Well-Known Image of Paulus After the Surrender of Sixth Army (I could not find a 1914–18 image of him. He must have been camera shy.) |
Paulus opened the war as a junior officer in 7th Army, initially posted in Alsace but later was sent to join the Race to the Sea. In November he became ill and was reposted after his recovery as a staff officer to the 2nd Prussian Jäger Regiment. Part of the Alpenkorps, the regiment fought in Macedonia and Romania. Interestingly, Paulus never commanded an operational unit in the war; he was strictly a staff officer.
The elite Alpenkorps, though, was needed on the Western Front. During the summer of 1916 it was sent into the cauldron of Verdun. At Fleury the Alpenkorps lost two-thirds of its men to casualties. Reconstituted in 1918 Paulus's unit shows up in the April Ludendorff Offensive and the Battle of Amiens. After taking heavy casualties, the 2nd Jäger Regiment was sent to Serbia, where it spent the remainder of the war.
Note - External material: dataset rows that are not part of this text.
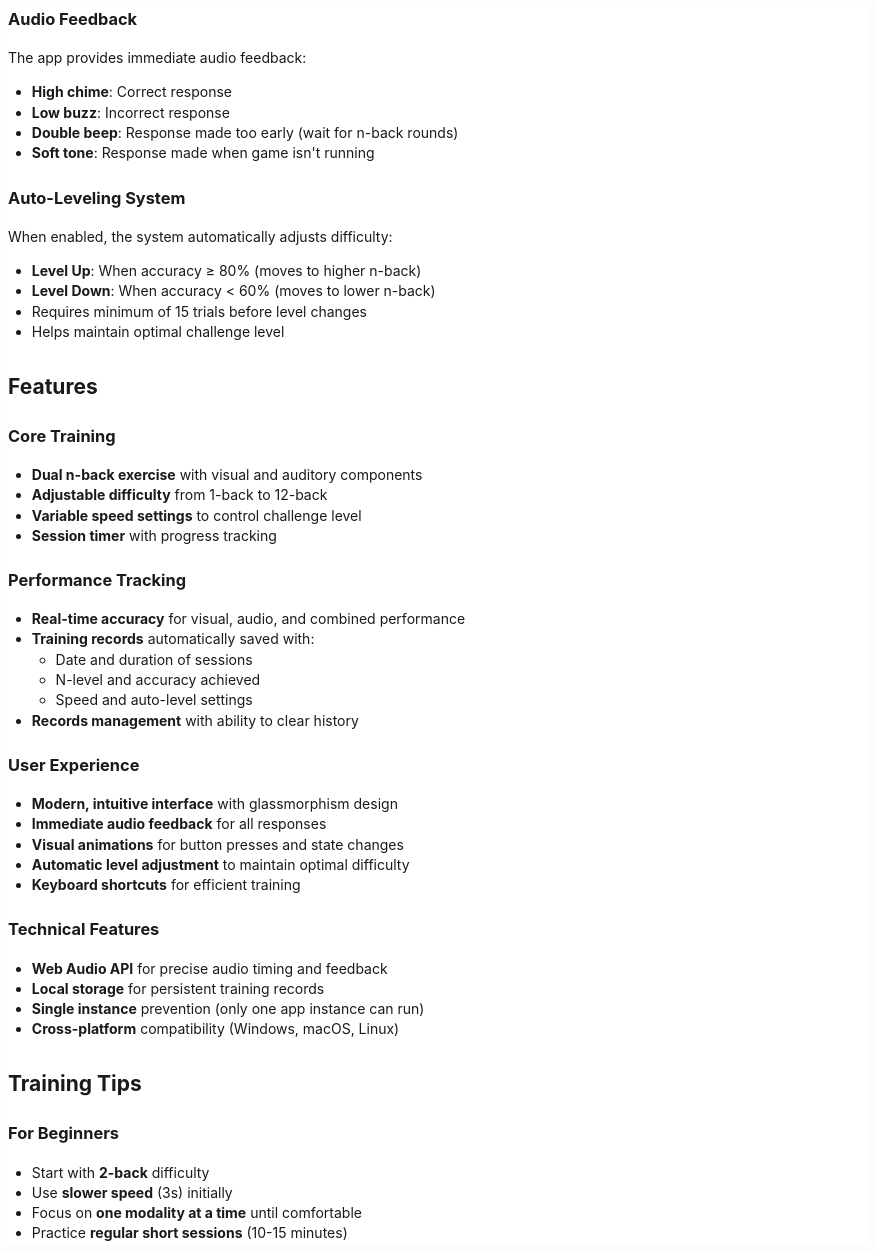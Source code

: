 ### Audio Feedback

The app provides immediate audio feedback:
- **High chime**: Correct response
- **Low buzz**: Incorrect response  
- **Double beep**: Response made too early (wait for n-back rounds)
- **Soft tone**: Response made when game isn't running

### Auto-Leveling System

When enabled, the system automatically adjusts difficulty:
- **Level Up**: When accuracy ≥ 80% (moves to higher n-back)
- **Level Down**: When accuracy < 60% (moves to lower n-back)
- Requires minimum of 15 trials before level changes
- Helps maintain optimal challenge level

## Features

### Core Training
- **Dual n-back exercise** with visual and auditory components
- **Adjustable difficulty** from 1-back to 12-back
- **Variable speed settings** to control challenge level
- **Session timer** with progress tracking

### Performance Tracking
- **Real-time accuracy** for visual, audio, and combined performance
- **Training records** automatically saved with:
  - Date and duration of sessions
  - N-level and accuracy achieved
  - Speed and auto-level settings
- **Records management** with ability to clear history

### User Experience
- **Modern, intuitive interface** with glassmorphism design
- **Immediate audio feedback** for all responses
- **Visual animations** for button presses and state changes
- **Automatic level adjustment** to maintain optimal difficulty
- **Keyboard shortcuts** for efficient training

### Technical Features
- **Web Audio API** for precise audio timing and feedback
- **Local storage** for persistent training records
- **Single instance** prevention (only one app instance can run)
- **Cross-platform** compatibility (Windows, macOS, Linux)

## Training Tips

### For Beginners
- Start with **2-back** difficulty
- Use **slower speed** (3s) initially
- Focus on **one modality at a time** until comfortable
- Practice **regular short sessions** (10-15 minutes)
Paulus's Regiment at Verdun, Between Fleury and Fort Souville |
After the Armistice, Paulus was a brigade adjutant with the Freikorps. He was chosen as one of only 4,000 officers to serve in the Reichswehr. He became the protege of a number of gifted officers, made few enemies, and became an expert in mechanized warfare. He became chief of staff for Panzer Headquarters and was one of the principal planners of Operation Barbarossa, which went well at first,but eventually bogged down. Changes in command for the German Southern Group came and Paulus was given Sixth Army and, eventually, Stalingrad. The rest of the story is well known.
Sources: Stalingrad.net and Kaiserscross.com
I imagine that many of the German officers in the Second World War had been in the German or the Austrian armies in the First. It's just a matter of ferreting out the information!
ReplyDeleteAfter all, Hans Krebs was a leutnant in France during the First War; even Rommel had been a highly decorated leutnant and Hauptmann on the Rumanian and Italian fronts.